A Superintendência de Serviços Penitenciários (Susepe) já estava em deslocamento para a Pasc para instalar a tornozeleira eletrônica no apenado quando o Departamento de Homicídios localizou dois pedidos de prisão preventiva feitos pela DHPP de Gravataí, no âmbito de investigações que ainda estão em andamento, e aceitos pela Justiça. Os dois mandados mantiveram o preso atrás das grades.
— Cabelo não iria voltar, iria procurar outro destino — acredita o diretor de investigações do Departamento de Homicídios, delegado Eibert Moreira Neto.

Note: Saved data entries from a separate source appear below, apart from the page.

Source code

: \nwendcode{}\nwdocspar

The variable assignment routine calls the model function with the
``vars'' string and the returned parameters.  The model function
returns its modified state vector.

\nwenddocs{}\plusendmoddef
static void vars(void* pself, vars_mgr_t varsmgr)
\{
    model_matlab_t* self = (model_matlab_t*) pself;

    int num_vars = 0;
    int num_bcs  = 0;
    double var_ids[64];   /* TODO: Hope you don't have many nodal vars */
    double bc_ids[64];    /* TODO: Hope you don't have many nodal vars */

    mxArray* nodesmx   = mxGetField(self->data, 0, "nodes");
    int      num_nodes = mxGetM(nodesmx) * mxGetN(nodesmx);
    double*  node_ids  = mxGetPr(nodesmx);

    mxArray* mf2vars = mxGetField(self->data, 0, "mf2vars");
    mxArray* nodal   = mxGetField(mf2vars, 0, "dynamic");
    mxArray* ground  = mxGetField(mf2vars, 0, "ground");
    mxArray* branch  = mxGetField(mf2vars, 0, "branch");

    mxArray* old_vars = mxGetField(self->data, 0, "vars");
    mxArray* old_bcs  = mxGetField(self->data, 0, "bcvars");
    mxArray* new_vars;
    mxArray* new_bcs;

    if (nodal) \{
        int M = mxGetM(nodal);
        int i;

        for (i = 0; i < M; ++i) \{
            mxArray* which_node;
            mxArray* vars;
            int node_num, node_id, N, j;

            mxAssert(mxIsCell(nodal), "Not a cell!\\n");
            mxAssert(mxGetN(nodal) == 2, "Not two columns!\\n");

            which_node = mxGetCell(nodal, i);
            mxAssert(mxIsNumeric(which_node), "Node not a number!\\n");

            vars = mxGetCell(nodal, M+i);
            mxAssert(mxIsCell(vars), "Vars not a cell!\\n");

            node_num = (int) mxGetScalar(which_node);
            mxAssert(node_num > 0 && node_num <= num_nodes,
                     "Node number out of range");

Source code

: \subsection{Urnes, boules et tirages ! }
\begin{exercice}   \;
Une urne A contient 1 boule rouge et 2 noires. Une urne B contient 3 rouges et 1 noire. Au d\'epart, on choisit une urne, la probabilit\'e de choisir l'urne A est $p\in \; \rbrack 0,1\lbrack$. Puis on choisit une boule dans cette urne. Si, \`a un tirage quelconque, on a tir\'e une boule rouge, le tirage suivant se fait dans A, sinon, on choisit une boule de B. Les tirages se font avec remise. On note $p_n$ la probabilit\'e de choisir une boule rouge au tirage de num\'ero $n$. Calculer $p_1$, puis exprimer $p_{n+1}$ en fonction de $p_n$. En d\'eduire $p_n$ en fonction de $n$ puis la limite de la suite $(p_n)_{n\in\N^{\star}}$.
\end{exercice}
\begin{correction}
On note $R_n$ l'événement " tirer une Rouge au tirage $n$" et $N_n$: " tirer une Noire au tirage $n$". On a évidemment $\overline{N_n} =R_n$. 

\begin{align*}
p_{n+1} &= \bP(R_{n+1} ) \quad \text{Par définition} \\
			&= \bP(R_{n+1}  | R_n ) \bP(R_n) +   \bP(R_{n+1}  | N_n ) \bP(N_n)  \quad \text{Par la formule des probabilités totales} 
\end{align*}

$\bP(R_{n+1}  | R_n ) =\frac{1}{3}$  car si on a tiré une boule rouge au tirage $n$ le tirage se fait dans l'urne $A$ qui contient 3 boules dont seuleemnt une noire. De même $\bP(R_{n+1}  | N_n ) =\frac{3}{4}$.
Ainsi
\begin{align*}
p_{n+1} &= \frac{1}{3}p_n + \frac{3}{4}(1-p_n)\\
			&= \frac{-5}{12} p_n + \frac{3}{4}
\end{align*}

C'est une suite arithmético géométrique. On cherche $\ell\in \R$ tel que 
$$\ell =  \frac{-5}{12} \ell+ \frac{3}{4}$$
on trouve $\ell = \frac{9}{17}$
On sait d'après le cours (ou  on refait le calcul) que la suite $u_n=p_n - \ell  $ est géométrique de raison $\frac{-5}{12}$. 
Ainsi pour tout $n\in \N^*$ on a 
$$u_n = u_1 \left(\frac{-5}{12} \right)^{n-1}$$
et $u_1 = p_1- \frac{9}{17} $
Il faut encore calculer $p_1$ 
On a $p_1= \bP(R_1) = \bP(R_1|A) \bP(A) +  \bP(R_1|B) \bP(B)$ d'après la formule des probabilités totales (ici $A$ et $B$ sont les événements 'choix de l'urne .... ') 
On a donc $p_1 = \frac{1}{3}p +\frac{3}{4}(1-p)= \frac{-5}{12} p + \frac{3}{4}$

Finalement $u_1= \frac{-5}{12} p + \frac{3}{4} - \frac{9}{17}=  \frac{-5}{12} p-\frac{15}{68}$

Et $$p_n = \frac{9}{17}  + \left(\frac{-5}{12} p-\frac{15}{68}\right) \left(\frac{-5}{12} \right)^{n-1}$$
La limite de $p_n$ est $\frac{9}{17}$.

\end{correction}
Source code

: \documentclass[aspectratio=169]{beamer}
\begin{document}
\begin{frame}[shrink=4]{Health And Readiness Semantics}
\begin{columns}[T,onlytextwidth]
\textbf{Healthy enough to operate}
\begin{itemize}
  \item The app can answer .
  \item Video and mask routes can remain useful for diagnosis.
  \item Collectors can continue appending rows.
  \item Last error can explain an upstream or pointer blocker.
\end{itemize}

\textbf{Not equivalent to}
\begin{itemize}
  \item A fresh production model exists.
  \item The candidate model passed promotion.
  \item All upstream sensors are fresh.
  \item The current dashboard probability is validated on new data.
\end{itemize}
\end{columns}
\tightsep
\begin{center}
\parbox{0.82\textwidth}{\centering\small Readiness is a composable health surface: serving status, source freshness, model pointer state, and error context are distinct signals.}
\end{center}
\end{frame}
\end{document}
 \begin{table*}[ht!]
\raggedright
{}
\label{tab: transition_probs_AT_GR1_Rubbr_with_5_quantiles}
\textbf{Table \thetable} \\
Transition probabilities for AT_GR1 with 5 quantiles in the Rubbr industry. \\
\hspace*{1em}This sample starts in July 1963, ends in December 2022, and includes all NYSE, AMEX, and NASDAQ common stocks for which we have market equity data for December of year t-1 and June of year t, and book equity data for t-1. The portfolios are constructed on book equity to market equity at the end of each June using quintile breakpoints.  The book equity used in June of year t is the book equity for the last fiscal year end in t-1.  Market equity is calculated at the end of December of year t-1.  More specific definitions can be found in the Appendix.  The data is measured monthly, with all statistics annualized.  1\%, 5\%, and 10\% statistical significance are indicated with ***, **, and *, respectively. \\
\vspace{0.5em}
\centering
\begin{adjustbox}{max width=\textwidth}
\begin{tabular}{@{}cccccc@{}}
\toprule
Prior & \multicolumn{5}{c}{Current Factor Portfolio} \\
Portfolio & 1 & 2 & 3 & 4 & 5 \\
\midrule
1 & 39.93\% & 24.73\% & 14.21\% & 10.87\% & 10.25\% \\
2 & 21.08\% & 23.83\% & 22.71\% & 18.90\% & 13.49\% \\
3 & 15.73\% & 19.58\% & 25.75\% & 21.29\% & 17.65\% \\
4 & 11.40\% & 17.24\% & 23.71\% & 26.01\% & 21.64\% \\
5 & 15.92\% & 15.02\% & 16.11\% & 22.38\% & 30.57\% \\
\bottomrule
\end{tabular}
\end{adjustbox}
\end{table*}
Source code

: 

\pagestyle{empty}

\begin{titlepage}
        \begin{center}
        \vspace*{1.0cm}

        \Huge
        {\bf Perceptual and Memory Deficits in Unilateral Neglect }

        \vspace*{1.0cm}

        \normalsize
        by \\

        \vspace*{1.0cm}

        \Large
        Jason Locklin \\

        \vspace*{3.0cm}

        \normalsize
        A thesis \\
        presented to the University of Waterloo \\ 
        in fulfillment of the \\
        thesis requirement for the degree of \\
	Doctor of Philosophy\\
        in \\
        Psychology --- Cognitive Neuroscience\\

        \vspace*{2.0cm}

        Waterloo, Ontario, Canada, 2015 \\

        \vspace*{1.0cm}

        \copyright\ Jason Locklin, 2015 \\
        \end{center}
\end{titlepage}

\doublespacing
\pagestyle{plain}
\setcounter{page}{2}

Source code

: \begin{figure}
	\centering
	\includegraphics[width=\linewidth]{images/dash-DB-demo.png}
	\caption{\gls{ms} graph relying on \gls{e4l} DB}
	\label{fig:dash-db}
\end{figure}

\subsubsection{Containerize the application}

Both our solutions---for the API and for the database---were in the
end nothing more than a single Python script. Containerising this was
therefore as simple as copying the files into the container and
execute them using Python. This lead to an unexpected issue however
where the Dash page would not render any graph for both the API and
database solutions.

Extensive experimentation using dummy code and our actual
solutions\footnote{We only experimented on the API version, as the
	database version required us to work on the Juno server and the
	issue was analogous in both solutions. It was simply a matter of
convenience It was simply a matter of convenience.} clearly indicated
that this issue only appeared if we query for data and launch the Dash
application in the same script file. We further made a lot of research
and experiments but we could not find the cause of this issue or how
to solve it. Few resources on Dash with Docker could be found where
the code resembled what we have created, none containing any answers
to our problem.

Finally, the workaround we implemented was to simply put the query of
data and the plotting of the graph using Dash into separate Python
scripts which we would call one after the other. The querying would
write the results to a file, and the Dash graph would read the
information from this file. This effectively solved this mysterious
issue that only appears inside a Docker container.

Como as investigações ainda estão em andamento, os mandados não seriam cumpridos neste momento, mas foram adiantados devido a iminência do apenado progredir ao semiaberto e se tornar foragido:
— Em alguns casos, pedimos o sigilo do mandado de prisão quando a investigação ainda está em aberto. Por mais que ele estivesse preso, quando se anuncia a prisão, em tese, ele toma conhecimento da investigação, verifica o processo. Agora ele permanece na Pasc devido as duas prisões preventivas — explica Eibert.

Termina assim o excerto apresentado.